For as well as he ended April, he got out to a poor start in May. Over the first eight games of the month he went 1-28. But over the next month he would hit .301/.425/.710 as he busted out of that slump in a big way, picking up 18 extra-base hits and 19 walks in a 27-game stretch. A slump followed, though, as Cerda went 0-for-the-next-week, going 0-22. He would homer on June 25th to get out of the slump and then go 2-3 with a double and a walk the next day.

Cincinnati would then promote him up to Double-A where he joined the Chattanooga Lookouts. His first week in Double-A went as well as it could. Cerda went 7-21 (.333) with nearly as many walks as strikeouts, and slugged .857. But he went into a four week long slump after that, going 6-68 (.088) through the end of July. August began with a 5-game stretch where he went 9-16 with eight walks, but another long slump followed as he went 19-102 (.186) the rest of the season.

For all 2022 Season Reviews and Scouting Reports – click here (these will come out during the week throughout the offseason).

Allan Cerda Scouting Report

Position: Outfield | B/T: R/R

Height: 6′ 3″ | Weight: 203 lbs | Acquired: International Free Agent (2017)

Born: November 24, 1999

Hitting | A below-average tool.

Power | Above-average game power with plus raw power.

Speed | He’s an above-average runner.

Defense | He’s an above-average defender.

Arm | He has an above-average to plus arm.

Allan Cerda is a prospect at the extremes. On one side it’s very easy to watch him stand out in the outfield where he can and does make highlight reel plays with his glove and his arm, while also showing light tower power. On the other side of things he’s a player who struggles to make contact – even in the zone – and that limits so much of what he’s able to do at the plate.

During the 2022 season, Cerda hit .219 in Dayton and just .198 in Chattanooga. Interestingly his strikeout rate in High-A with Dayton was 37% but dropped to 30% in Double-A with Chattanooga. More contact didn’t lead to a better average or more power – both of which were worse in Double-A. His walk rate was over 16% at both stops. This is both good and bad. It’s good that it shows that Cerda is not only willing to take a walk, but that he understands the strikezone. But it’s bad that it means there’s a real problem with making contact on pitches he should be making contact on (ones within the strikezone).

Defensively Cerda can play a quality center field, though he’s not as fast as he used to be as he’s filled out his frame (many places still list him at 170 lbs, but he’s now over 200).
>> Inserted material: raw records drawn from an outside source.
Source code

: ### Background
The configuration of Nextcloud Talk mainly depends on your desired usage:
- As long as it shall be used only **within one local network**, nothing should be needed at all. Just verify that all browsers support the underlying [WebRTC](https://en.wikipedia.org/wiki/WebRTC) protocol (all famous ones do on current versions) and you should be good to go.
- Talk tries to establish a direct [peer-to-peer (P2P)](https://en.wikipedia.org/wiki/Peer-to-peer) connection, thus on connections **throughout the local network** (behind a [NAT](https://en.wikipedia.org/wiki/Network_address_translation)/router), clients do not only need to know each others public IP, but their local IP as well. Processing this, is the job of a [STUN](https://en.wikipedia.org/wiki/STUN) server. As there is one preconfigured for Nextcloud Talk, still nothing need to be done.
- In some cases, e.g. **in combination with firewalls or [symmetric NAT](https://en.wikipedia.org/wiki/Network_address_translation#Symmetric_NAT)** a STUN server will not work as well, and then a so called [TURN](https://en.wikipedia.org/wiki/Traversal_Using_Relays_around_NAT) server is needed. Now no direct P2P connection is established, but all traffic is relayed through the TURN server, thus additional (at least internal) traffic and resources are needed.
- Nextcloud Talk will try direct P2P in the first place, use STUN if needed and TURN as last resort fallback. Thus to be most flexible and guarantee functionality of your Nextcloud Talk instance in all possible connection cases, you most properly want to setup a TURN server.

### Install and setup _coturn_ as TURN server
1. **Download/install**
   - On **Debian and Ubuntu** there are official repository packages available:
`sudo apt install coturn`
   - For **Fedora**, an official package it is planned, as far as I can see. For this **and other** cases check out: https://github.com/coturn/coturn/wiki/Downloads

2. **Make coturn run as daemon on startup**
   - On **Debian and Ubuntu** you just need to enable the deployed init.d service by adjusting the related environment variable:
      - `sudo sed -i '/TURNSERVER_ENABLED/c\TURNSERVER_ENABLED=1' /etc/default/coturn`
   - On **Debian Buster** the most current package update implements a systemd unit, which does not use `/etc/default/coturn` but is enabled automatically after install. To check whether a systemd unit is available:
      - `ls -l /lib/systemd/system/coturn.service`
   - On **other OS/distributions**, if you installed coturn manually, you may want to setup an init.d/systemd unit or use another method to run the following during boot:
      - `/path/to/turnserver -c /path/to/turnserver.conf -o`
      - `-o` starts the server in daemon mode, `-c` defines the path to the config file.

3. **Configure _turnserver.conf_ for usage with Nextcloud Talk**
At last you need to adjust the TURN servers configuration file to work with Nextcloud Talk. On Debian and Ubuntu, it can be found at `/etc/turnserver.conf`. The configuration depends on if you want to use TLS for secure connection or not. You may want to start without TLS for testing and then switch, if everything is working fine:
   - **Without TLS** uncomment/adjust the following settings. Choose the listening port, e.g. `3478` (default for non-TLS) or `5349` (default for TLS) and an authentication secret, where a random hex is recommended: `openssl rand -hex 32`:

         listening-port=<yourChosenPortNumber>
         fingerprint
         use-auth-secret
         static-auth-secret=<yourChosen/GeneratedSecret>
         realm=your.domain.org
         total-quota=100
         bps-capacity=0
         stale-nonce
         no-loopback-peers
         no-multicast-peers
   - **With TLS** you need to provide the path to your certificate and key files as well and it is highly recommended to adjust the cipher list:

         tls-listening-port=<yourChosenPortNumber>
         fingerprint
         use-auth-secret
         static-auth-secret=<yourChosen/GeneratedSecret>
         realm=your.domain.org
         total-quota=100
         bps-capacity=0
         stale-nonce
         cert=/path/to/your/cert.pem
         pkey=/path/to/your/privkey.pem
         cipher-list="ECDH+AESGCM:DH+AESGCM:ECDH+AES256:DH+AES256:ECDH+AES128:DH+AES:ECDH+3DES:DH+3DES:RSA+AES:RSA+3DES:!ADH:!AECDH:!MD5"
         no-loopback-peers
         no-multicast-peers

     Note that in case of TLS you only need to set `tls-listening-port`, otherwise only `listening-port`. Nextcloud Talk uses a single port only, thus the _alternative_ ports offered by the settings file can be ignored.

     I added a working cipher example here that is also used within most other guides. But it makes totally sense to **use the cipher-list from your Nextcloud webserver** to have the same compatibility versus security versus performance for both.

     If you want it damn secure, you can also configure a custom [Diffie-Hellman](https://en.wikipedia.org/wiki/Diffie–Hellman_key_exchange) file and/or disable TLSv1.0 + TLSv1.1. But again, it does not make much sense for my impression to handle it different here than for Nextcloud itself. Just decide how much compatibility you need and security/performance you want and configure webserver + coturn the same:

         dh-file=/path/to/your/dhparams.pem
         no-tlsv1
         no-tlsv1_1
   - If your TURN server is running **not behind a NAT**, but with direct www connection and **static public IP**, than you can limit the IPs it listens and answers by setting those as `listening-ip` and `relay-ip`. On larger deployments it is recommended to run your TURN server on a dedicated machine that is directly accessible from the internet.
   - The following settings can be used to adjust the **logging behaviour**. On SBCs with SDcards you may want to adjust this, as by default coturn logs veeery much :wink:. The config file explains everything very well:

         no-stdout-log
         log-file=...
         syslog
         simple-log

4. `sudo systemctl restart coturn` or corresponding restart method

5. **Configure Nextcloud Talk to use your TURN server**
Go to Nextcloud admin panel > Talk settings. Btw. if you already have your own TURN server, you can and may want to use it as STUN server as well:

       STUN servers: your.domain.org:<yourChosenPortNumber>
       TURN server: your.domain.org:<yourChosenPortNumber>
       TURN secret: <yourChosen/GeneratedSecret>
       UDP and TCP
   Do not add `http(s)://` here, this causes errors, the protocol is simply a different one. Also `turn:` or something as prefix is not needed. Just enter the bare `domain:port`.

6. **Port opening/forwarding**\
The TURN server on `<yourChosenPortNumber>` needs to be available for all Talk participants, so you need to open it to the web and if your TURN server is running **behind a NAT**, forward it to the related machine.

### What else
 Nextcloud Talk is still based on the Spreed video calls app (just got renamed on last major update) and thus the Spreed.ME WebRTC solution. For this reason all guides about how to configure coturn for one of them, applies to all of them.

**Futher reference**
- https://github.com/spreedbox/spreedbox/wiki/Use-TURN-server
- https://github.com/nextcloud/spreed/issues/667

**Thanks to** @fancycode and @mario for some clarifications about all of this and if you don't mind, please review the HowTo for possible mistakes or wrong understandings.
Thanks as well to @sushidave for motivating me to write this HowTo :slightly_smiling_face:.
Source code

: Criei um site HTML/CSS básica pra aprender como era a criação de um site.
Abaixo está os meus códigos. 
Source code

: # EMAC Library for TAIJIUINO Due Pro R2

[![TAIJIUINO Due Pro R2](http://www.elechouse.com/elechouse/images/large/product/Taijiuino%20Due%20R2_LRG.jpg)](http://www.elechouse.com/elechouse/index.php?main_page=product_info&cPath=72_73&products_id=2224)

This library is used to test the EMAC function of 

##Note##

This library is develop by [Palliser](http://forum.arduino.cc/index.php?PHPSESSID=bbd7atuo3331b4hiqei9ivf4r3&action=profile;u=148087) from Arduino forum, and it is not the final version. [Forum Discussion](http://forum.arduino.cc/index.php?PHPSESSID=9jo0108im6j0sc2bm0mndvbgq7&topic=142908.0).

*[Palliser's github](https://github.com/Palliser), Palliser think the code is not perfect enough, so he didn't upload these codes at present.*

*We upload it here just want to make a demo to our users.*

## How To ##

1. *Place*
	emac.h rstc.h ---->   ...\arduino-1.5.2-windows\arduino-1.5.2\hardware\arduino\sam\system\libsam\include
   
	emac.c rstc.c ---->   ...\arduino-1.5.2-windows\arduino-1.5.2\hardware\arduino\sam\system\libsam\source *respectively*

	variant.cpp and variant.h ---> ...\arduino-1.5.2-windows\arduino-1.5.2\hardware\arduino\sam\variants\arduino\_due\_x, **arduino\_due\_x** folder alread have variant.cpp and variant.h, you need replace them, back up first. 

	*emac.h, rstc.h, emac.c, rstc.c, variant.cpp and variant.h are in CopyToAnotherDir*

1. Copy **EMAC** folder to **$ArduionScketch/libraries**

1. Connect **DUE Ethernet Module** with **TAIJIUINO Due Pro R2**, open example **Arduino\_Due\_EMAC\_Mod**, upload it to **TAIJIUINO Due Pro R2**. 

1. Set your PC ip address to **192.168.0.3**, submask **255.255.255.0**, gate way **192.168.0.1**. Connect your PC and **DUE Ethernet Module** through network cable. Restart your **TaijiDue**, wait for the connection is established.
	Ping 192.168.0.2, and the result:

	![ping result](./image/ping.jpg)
He’s got more than enough arm to move to right field full time if needed.

There’s plenty of upside for Cerda thanks to his power and defense, but for that upside to play he’s going to have to make more contact and do more with the contact that he does make. He’s still young enough to make adjustments to his swing and get things moving in the right direction, but that’s something that is going to have to happen. Without it he might be able to carve out a bench role, but his lack of contact could make that difficult as while he’s got some speed, he’s not a good baserunner (he’s been caught stealing 16 times in 30 career stolen base attempts), which would realistically leave him as a guy who could only be relied upon as a good defender who in very limited circumstances could be called upon to try and hit a home run off of the bench.


Allan Cerda Spray Chart

Interesting Stat on Allan Cerda

His splits in 2022 were drastic. Against lefties he hit just .129/.284/.302 with a 39% strikeout rate. When facing righties he hit .240/.389/.500 with a 31% strikeout rate.

27 Responses

  1. Matt

    If he can find a way to hit in the 240ish range, all his other tools, which seem to be pretty great, would be really great. The fact that he still rocked a 360 OBP while sporting a 208 average in 2022 is pretty impressive.

    • EyeballsInNooga

      I watched him do that. It’s completely empty OBP. His plate approach is just to take anything that’s not a homerable fastball. In AA, that gets you walks and homers. In the majors, you might not hit .100.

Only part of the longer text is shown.